--- START ---

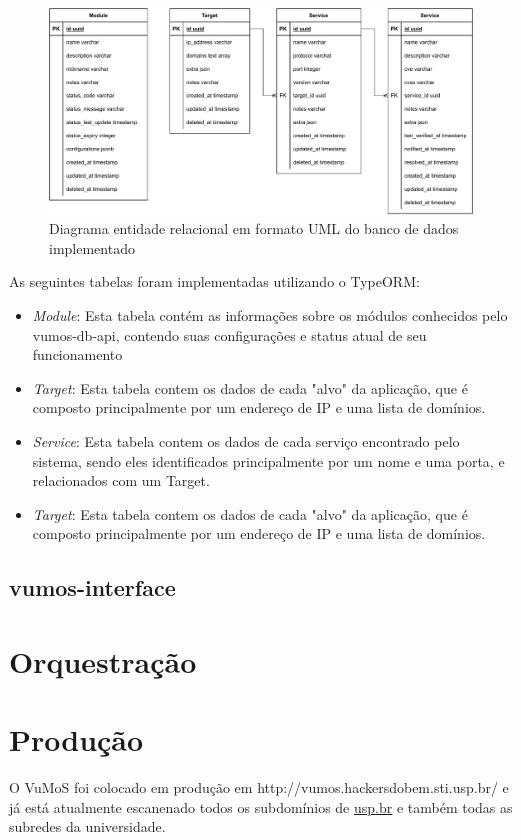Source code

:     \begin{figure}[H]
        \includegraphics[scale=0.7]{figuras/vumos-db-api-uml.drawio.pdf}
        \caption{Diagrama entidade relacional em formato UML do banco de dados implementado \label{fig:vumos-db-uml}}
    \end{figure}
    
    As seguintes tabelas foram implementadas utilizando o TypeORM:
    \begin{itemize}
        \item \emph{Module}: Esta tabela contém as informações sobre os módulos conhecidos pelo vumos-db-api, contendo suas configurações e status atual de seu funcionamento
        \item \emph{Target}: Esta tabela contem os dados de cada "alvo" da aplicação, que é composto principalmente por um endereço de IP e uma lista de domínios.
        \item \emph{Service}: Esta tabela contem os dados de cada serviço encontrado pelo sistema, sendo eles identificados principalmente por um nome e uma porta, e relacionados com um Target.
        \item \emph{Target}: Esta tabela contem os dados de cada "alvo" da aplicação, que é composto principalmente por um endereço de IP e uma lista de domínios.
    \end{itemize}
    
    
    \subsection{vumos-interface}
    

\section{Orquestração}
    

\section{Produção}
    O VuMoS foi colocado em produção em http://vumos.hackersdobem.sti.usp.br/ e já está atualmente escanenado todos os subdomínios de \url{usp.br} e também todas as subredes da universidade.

--- END ---
--- START ---

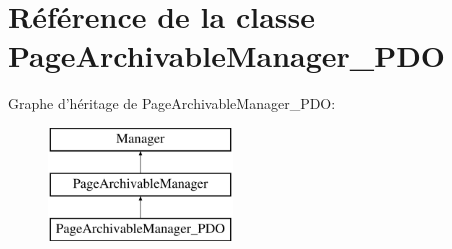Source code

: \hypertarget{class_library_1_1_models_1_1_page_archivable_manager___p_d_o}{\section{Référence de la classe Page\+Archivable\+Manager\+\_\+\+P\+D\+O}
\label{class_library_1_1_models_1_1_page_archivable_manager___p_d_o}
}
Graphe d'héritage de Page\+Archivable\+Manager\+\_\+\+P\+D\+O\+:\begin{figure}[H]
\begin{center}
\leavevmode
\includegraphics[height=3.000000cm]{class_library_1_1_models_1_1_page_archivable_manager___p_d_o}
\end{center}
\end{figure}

--- END ---
--- START ---

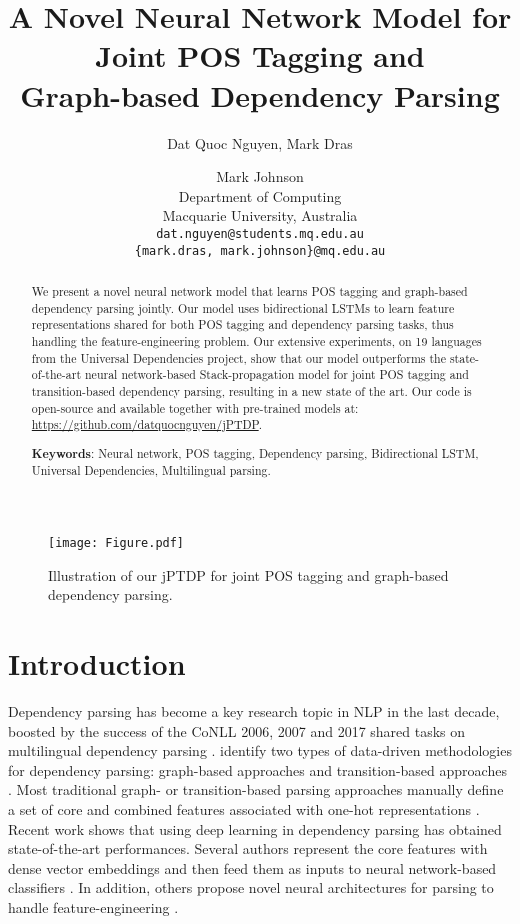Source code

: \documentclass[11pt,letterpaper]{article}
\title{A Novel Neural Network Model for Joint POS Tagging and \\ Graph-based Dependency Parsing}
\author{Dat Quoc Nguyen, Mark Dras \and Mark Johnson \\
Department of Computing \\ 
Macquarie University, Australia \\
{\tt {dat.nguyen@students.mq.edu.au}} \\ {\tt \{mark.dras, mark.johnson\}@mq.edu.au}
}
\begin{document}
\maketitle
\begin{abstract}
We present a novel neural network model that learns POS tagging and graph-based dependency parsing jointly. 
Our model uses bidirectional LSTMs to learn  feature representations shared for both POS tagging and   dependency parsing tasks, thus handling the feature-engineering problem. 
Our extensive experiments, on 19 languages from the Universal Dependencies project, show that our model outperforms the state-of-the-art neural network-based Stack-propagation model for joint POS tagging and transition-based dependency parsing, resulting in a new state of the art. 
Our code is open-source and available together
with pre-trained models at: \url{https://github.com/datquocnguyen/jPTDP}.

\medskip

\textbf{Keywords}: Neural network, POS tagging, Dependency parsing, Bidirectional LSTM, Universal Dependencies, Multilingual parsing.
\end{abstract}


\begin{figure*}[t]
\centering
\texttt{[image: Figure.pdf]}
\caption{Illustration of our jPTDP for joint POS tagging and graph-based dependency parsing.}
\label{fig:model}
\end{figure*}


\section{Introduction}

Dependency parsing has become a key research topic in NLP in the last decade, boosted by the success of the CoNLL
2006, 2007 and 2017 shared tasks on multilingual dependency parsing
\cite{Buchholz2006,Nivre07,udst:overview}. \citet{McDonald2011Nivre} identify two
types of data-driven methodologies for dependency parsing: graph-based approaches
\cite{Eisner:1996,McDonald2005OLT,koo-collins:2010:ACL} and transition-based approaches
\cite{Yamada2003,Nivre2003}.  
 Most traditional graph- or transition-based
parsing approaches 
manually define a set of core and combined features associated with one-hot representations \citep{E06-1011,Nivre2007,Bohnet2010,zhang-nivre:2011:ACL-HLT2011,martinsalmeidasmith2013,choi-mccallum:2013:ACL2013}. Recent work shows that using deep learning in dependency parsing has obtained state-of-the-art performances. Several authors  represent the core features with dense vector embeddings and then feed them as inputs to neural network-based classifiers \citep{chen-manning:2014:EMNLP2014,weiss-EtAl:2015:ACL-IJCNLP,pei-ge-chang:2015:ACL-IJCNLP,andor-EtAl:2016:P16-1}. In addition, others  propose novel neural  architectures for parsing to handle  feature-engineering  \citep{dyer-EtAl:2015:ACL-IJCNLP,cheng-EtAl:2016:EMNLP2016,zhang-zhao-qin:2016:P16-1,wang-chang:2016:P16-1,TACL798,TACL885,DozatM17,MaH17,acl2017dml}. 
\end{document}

--- END ---

__Exercise instructions__:
When a line in the data holds the word "approaches", show that line.

__Solution__:
types of data-driven methodologies for dependency parsing: graph-based approaches
\cite{Eisner:1996,McDonald2005OLT,koo-collins:2010:ACL} and transition-based approaches
parsing approaches 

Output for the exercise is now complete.